Stored data entries:
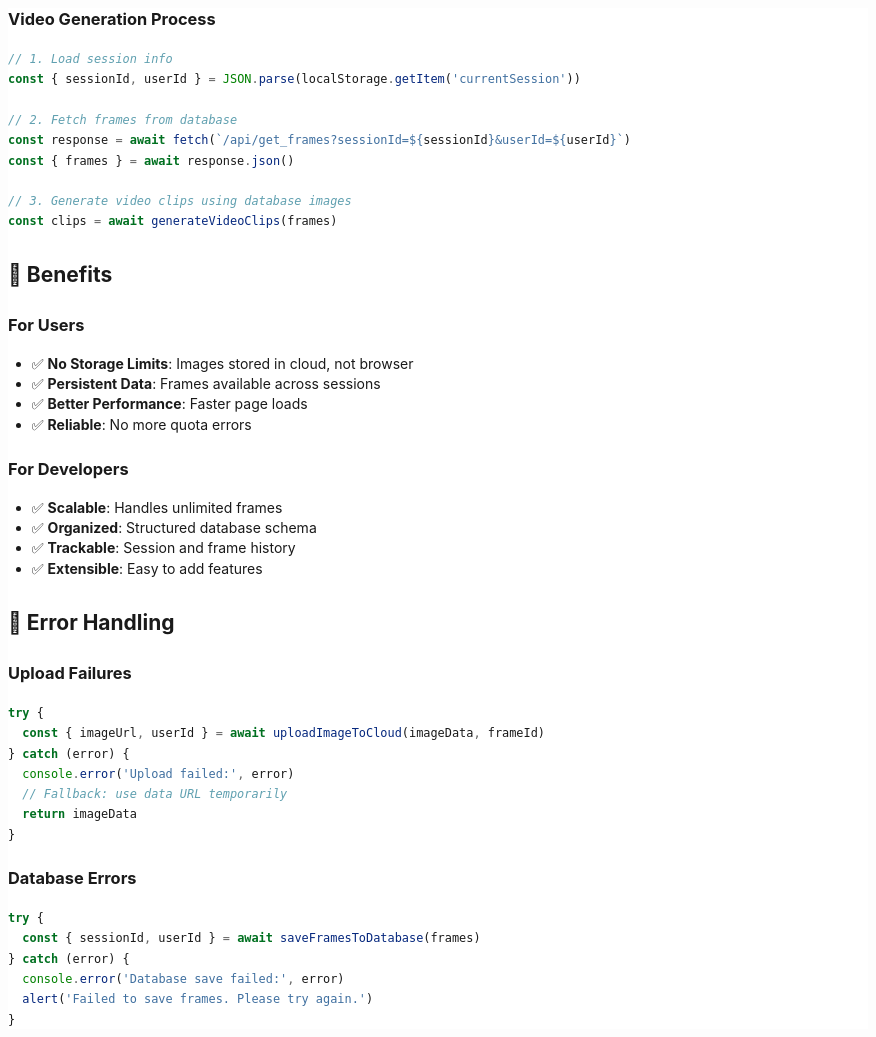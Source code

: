 ### **Video Generation Process**
```typescript
// 1. Load session info
const { sessionId, userId } = JSON.parse(localStorage.getItem('currentSession'))

// 2. Fetch frames from database
const response = await fetch(`/api/get_frames?sessionId=${sessionId}&userId=${userId}`)
const { frames } = await response.json()

// 3. Generate video clips using database images
const clips = await generateVideoClips(frames)
```

## 🎯 **Benefits**

### **For Users**
- ✅ **No Storage Limits**: Images stored in cloud, not browser
- ✅ **Persistent Data**: Frames available across sessions
- ✅ **Better Performance**: Faster page loads
- ✅ **Reliable**: No more quota errors

### **For Developers**
- ✅ **Scalable**: Handles unlimited frames
- ✅ **Organized**: Structured database schema
- ✅ **Trackable**: Session and frame history
- ✅ **Extensible**: Easy to add features

## 🔧 **Error Handling**

### **Upload Failures**
```typescript
try {
  const { imageUrl, userId } = await uploadImageToCloud(imageData, frameId)
} catch (error) {
  console.error('Upload failed:', error)
  // Fallback: use data URL temporarily
  return imageData
}
```

### **Database Errors**
```typescript
try {
  const { sessionId, userId } = await saveFramesToDatabase(frames)
} catch (error) {
  console.error('Database save failed:', error)
  alert('Failed to save frames. Please try again.')
}
```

* _Directions for this task_: What is needed is an exact copy of the entries, without any images.

* _Answer box_:
Source code

: ### **Video Generation Process**
```typescript
// 1. Load session info
const { sessionId, userId } = JSON.parse(localStorage.getItem('currentSession'))

// 2. Fetch frames from database
const response = await fetch(`/api/get_frames?sessionId=${sessionId}&userId=${userId}`)
const { frames } = await response.json()

// 3. Generate video clips using database images
const clips = await generateVideoClips(frames)
```

## 🎯 **Benefits**

### **For Users**
- ✅ **No Storage Limits**: Images stored in cloud, not browser
- ✅ **Persistent Data**: Frames available across sessions
- ✅ **Better Performance**: Faster page loads
- ✅ **Reliable**: No more quota errors

### **For Developers**
- ✅ **Scalable**: Handles unlimited frames
- ✅ **Organized**: Structured database schema
- ✅ **Trackable**: Session and frame history
- ✅ **Extensible**: Easy to add features

## 🔧 **Error Handling**

### **Upload Failures**
```typescript
try {
  const { imageUrl, userId } = await uploadImageToCloud(imageData, frameId)
} catch (error) {
  console.error('Upload failed:', error)
  // Fallback: use data URL temporarily
  return imageData
}
```

### **Database Errors**
```typescript
try {
  const { sessionId, userId } = await saveFramesToDatabase(frames)
} catch (error) {
  console.error('Database save failed:', error)
  alert('Failed to save frames. Please try again.')
}
```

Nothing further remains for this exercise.